On avancera que, cent ans après, il est aisé de relever les
énormités émises par des scientifiques de bonne foi (le choléra n’est
pas contagieux, affirmait sérieusement certain dictionnaire en 1840 !).
C’est vrai ; mais cette science, la médecine, nous concerne tous, et
nous l’abordons rarement avec le sourire. Alors, pour une fois, rions
franchement. Rions, en fait, de cet état d’esprit « belle époque », et
soyons sûrs que nos petits-enfants trouveront à rire dans nos
encyclopédies, nos manuels, même s’ils sont interactifs, sur CD-
ROM, ou consultables sur le dernier site de ce qui succédera à
Internet...
Par exemple, il est facile de sourire en découvrant pyrogénésique,
se dit du sens vital commun qui produit la chaleur et l’électricité organiques
vitales, et la combustion spontanée.
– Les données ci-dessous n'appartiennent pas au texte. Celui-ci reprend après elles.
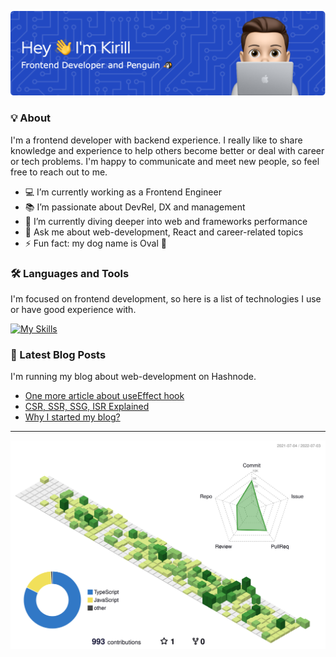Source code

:![Header](./assets/header-image.png)

### 💡‍ About

I'm a frontend developer with backend experience. I really like to share knowledge and experience to help others become better or deal with career or tech problems. I'm happy to communicate and meet new people, so feel free to reach out to me.

- 💻 I’m currently working as a Frontend Engineer
- 📚 I’m passionate about DevRel, DX and management
- 🌱 I’m currently diving deeper into web and frameworks performance
- 💬 Ask me about web-development, React and career-related topics
- ⚡ Fun fact: my dog name is Oval 🐶

### 🛠️ Languages and Tools

I'm focused on frontend development, so here is a list of technologies I use or have good experience with.

[![My Skills](https://skillicons.dev/icons?i=js,ts,html,css,tailwind,styledcomponents,materialui,react,redux,nextjs,vercel,graphql,apollo,firebase,bash,git,github,webpack,vite,rollupjs&perline=10)](https://skillicons.dev)

### 📘 Latest Blog Posts

I'm running my blog about web-development on Hashnode.

<!-- BLOG-POST-LIST:START -->
- [One more article about useEffect hook](https://kkurko.hashnode.dev/one-more-article-about-useeffect-hook)
- [CSR, SSR, SSG, ISR Explained](https://kkurko.hashnode.dev/csr-ssr-ssg-isr-explained)
- [Why I started my blog?](https://kkurko.hashnode.dev/why-i-started-my-blog)
<!-- BLOG-POST-LIST:END -->

---

![Stats](./profile-3d-contrib/profile-green-animate.svg)
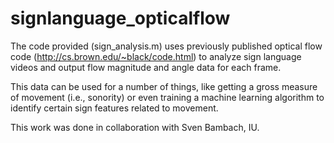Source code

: # signlanguage_opticalflow

The code provided (sign_analysis.m) uses previously published optical flow code (http://cs.brown.edu/~black/code.html) to analyze sign language videos and output flow magnitude and angle data for each frame. 

This data can be used for a number of things, like getting a gross measure of movement (i.e., sonority) or even training a machine learning algorithm to identify certain sign features related to movement. 

This work was done in collaboration with Sven Bambach, IU.
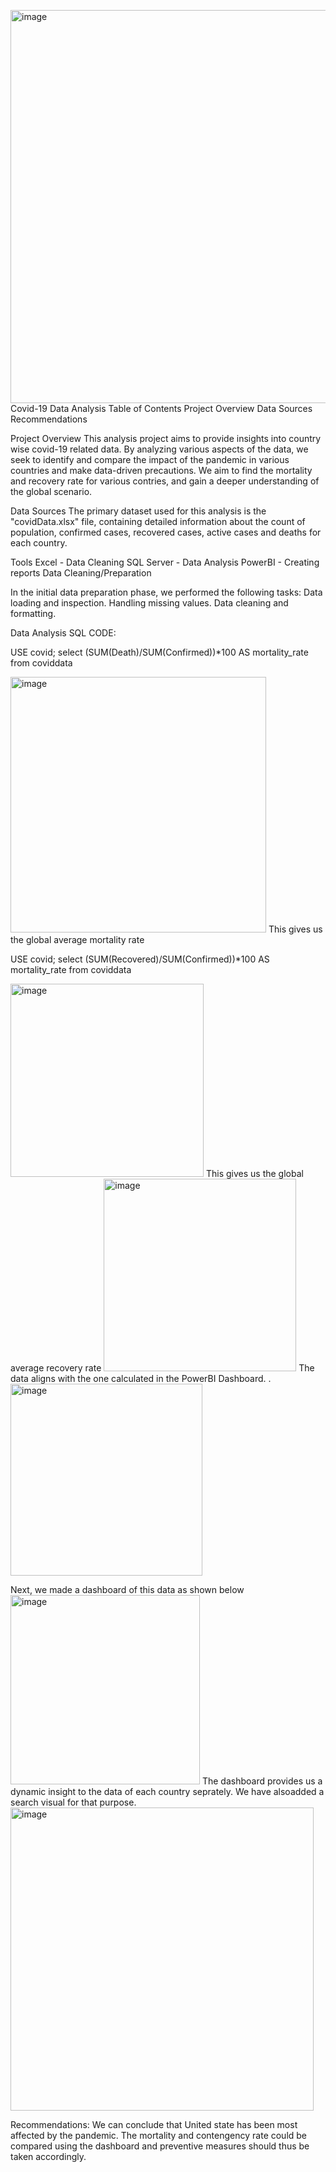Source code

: <img width="629" alt="image" src="https://github.com/Sneha-2310/Covid19_Analysis/assets/98509803/afb1ea64-4d79-40aa-a56d-70dc693d6969">Covid-19 Data Analysis
Table of Contents
Project Overview
Data Sources
Recommendations

Project Overview
This analysis project aims to provide insights into country wise covid-19 related data. By analyzing various aspects of the data,
we seek to identify and compare the impact of the pandemic in various countries and make data-driven precautions.
We aim to find the mortality and recovery rate for various contries, and gain a deeper understanding of the global scenario.

Data Sources
The primary dataset used for this analysis is the "covidData.xlsx" file, containing detailed information about the count of population, confirmed cases, recovered cases, active cases and deaths for each country.

Tools
Excel - Data Cleaning
SQL Server - Data Analysis
PowerBI - Creating reports
Data Cleaning/Preparation

In the initial data preparation phase, we performed the following tasks:
Data loading and inspection.
Handling missing values.
Data cleaning and formatting.

Data Analysis
SQL CODE: 

USE covid;
select (SUM(Death)/SUM(Confirmed))*100 AS mortality_rate from coviddata

<img width="409" alt="image" src="https://github.com/Sneha-2310/Covid19_Analysis/assets/98509803/fdb278e4-6567-4d69-952c-a8b2ceb1255e">
This gives us the global average  mortality rate

USE covid;
select (SUM(Recovered)/SUM(Confirmed))*100 AS mortality_rate from coviddata

<img width="309" alt="image" src="https://github.com/Sneha-2310/Covid19_Analysis/assets/98509803/9ba21bf9-8ecf-4a26-aee5-cef1f29d51ce">
This gives us the global average recovery rate

<img width="308" alt="image" src="https://github.com/Sneha-2310/Covid19_Analysis/assets/98509803/dd2ed37d-fa42-43cc-ad16-8a27e657bc9c">
The data aligns with the one calculated in the PowerBI Dashboard.
.
<img width="307" alt="image" src="https://github.com/Sneha-2310/Covid19_Analysis/assets/98509803/97f7ff0b-10ec-4eb8-9ec7-40be2652e3b5">

 Next, we made a dashboard of this data as shown below
 <img width="303" alt="image" src="https://github.com/Sneha-2310/Covid19_Analysis/assets/98509803/08d29399-814a-45b4-a04e-6d8dda949a96">
The dashboard provides us a dynamic insight to the data of each country seprately. We have alsoadded a search visual for that purpose.
<img width="485" alt="image" src="https://github.com/Sneha-2310/Covid19_Analysis/assets/98509803/2a80ecfa-0c00-46be-b04f-43b12719a8e4">

Recommendations:
We can conclude that United state has been most affected by the pandemic. The mortality and contengency rate could be compared using the dashboard 
and preventive measures should thus be taken accordingly.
C’est qu’en 1830, on s’essayait tout
juste au rapprochement entre physique et connaissance du corps
humain.
Tout de même, on s’étonnera que les « humeurs » et les saignées
aient encore été si présentes en 1918 ; c’est oublier que l’essor des
thérapies modernes date surtout du milieu du siècle dernier. La
« Belle Époque » était proche encore du « siècle des lumières », et
appelait souvent encore Hippocrate ou Gallien à la rescousse. En
1900, et même en 1920, la langue de Molière n’est pas loin : humeurs,
saignées, clystères émaillent encore le discours médical, du moins si
l’on en croit le dictionnaire, qui en fournit en tous cas les moyens.
L’emploi de « fort », archaïque, au lieu de « très », plus moderne,
accentue le côté désuet du discours (un médecin fort habile, etc.), tout
comme certaines tournures (un coup d’épée qui a intéressé le poumon).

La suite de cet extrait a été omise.